Aujourd’hui, Interpol est de retour avec une nouvelle production : Marauder. Première chose qui étonne ? Le trio a confié la réalisation à une oreille extérieure, en l’occurrence le respecté Dave Fridmann (The Flaming Lips, MGMT, Mercury Rev, etc.). Après cinq albums, Interpol devait prendre quelques risques, eux qui avaient l’habitude de réaliser leurs créations.

Évidemment, la réalisation de Fridmann modifie grandement le son d’ensemble, même si les mélodies et les structures sont usuelles. J’en connais un petit bout sur le travail du réalisateur. Avec des groupes aux accents psychédéliques, ça fonctionne toujours très bien. Avec Interpol ? Un peu moins. Premier constat : la basse – partie importante du son de la formation – disparaît au profit d’un bouillon de guitares qui, aux premières écoutes, étouffent les mélodies de Banks. Du Fridmann pur jus.

Au fil des auditions, les chansons se dévoilent, les mélodies s’illuminent et on s’acclimate au changement, mais… Marauder n’atteint pas les standards de son prédécesseur, El Pintor.

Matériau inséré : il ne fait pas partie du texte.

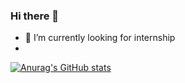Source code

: ### Hi there 👋
- 🌱 I’m currently looking for internship
- 
[![Anurag's GitHub stats](https://github-readme-stats.vercel.app/api?username=cerebellumking&count_private=true)](https://github.com/anuraghazra/github-readme-stats)
<!--
**cerebellumking/cerebellumking** is a ✨ _special_ ✨ repository because its `README.md` (this file) appears on your GitHub profile.

Here are some ideas to get you started:

- 🔭 I’m currently working on ...
- 🌱 I’m currently learning ...
- 👯 I’m looking to collaborate on ...
- 🤔 I’m looking for help with ...
- 💬 Ask me about ...
- 📫 How to reach me: ...
- 😄 Pronouns: ...
- ⚡ Fun fact: ...
-->
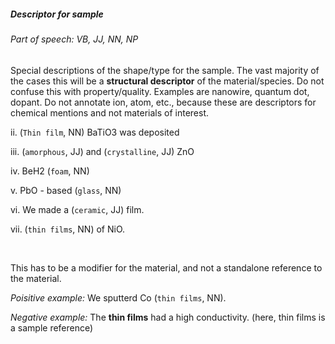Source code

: ##### Descriptor for sample

###### Part of speech: VB, JJ, NN, NP

Special descriptions of the shape/type for the sample. The vast majority of the cases this will be a **structural descriptor** of the material/species. Do not confuse this with property/quality. Examples are nanowire, quantum dot, dopant. Do not annotate ion, atom, etc., because these are descriptors for chemical mentions and not materials of interest.

ii. (`Thin film`, NN) BaTiO3 was deposited

iii. (`amorphous`, JJ) and (`crystalline`, JJ) ZnO

iv. BeH2 (`foam`, NN)

v. PbO - based (`glass`, NN)

vi. We made a (`ceramic`, JJ) film.

vii. (`thin films`, NN) of NiO.

&nbsp;

This has to be a modifier for the material, and not a standalone reference to the material.

*Poisitive example:* We sputterd Co (`thin films`, NN).

*Negative example:* The **thin films** had a high conductivity. (here, thin films is a sample reference)
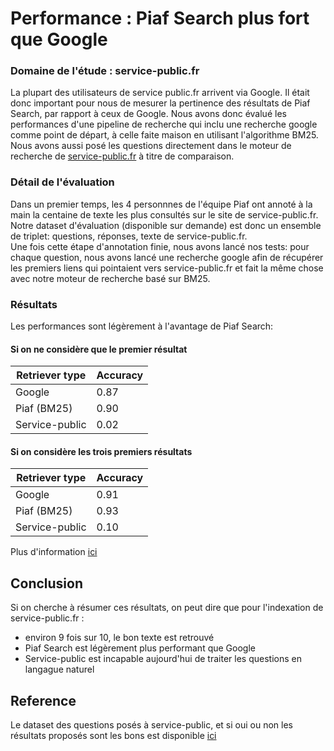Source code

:# Performance : Piaf Search plus fort que Google

### Domaine de l'étude : service-public.fr
La plupart des utilisateurs de service public.fr arrivent via Google. Il était donc important pour nous de mesurer la pertinence des résultats de Piaf Search, par rapport à ceux de Google.
Nous avons donc évalué les performances d'une pipeline de recherche qui inclu une recherche google comme point de départ, à celle faite maison en utilisant l'algorithme BM25. Nous avons aussi posé les questions directement dans le moteur de recherche de [service-public.fr](https://service-public.fr) à titre de comparaison.
 

### Détail de l'évaluation
Dans un premier temps, les 4 personnnes de l'équipe Piaf ont annoté à la main la centaine de texte les plus consultés sur le site de service-public.fr. Notre dataset d'évaluation (disponible sur demande) est donc un ensemble de triplet: questions, réponses, texte de service-public.fr.   
Une fois cette étape d'annotation finie, nous avons lancé nos tests: pour chaque question, nous avons lancé une recherche google afin de récupérer les premiers liens qui pointaient vers service-public.fr et fait la même chose avec notre moteur de recherche basé sur BM25.


### Résultats 
Les performances sont légèrement à l'avantage de Piaf Search:

#### Si on ne considère que le premier résultat
| Retriever type | Accuracy |
| -------- | -------- |
| Google | 0.87|
| Piaf (BM25)     | 0.90     |
| Service-public  | 0.02     |

#### Si on considère les trois premiers résultats  
| Retriever type | Accuracy |
| -------- | -------- |
| Google|     0.91|
| Piaf (BM25)     | 0.93     |
| Service-public  | 0.10     |

Plus d'information [ici](https://github.com/etalab-ia/piaf-ml/pull/102)
  
  ## Conclusion
Si on cherche à résumer ces résultats, on peut dire que pour l'indexation de service-public.fr :
- environ 9 fois sur 10, le bon texte est retrouvé
- Piaf Search est légèrement plus performant que Google
- Service-public est incapable aujourd'hui de traiter les questions en langague naturel



## Reference
Le dataset des questions posés à service-public, et si oui ou non les résultats proposés sont les bons est disponible [ici](../../assets/piaf/service-public_search_evaluation_questions.json)

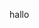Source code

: hallo
<!---
hutawachka/hutawachka is a ✨ special ✨ repository because its `README.md` (this file) appears on your GitHub profile.
You can click the Preview link to take a look at your changes.
--->
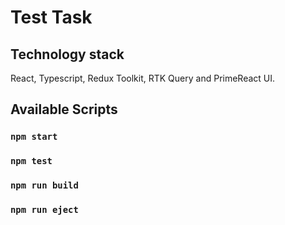 # Test Task

## Technology stack
React, Typescript, Redux Toolkit, RTK Query and PrimeReact UI.

## Available Scripts

### `npm start`

### `npm test`

### `npm run build`

### `npm run eject`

Ce n’est pas un échec retentissant, mais la force de frappe habituelle du groupe est diminuée. Sous la férule de Fridmann, la mixture inventive des guitares, inspirée fortement de la formation culte The Chameleons UK, devient pratiquement inexistante.

Cela dit, cette création contient assez de bonnes chansons pour obtenir la note de passage. Les meilleures ? L’extrait The Rover, l’émouvante Flight of Fancy, la quasi dansante Mountain Child, le petit penchant à la The National entendu dans NYSMAW et la conclusive It Probably Matters.

Je serai bon joueur. Interpol aurait dû mourir de sa belle mort depuis belle lurette. Le soubresaut El Pintor a permis au groupe de garder la tête hors de l’eau. Même constat pour Marauder. Ce disque est correct et aurait pu se bonifier avec un choix de réalisateur plus judicieux. Le mariage Fridmann / Interpol n’obtient pas les résultats escomptés même si les chansons sont au rendez-vous.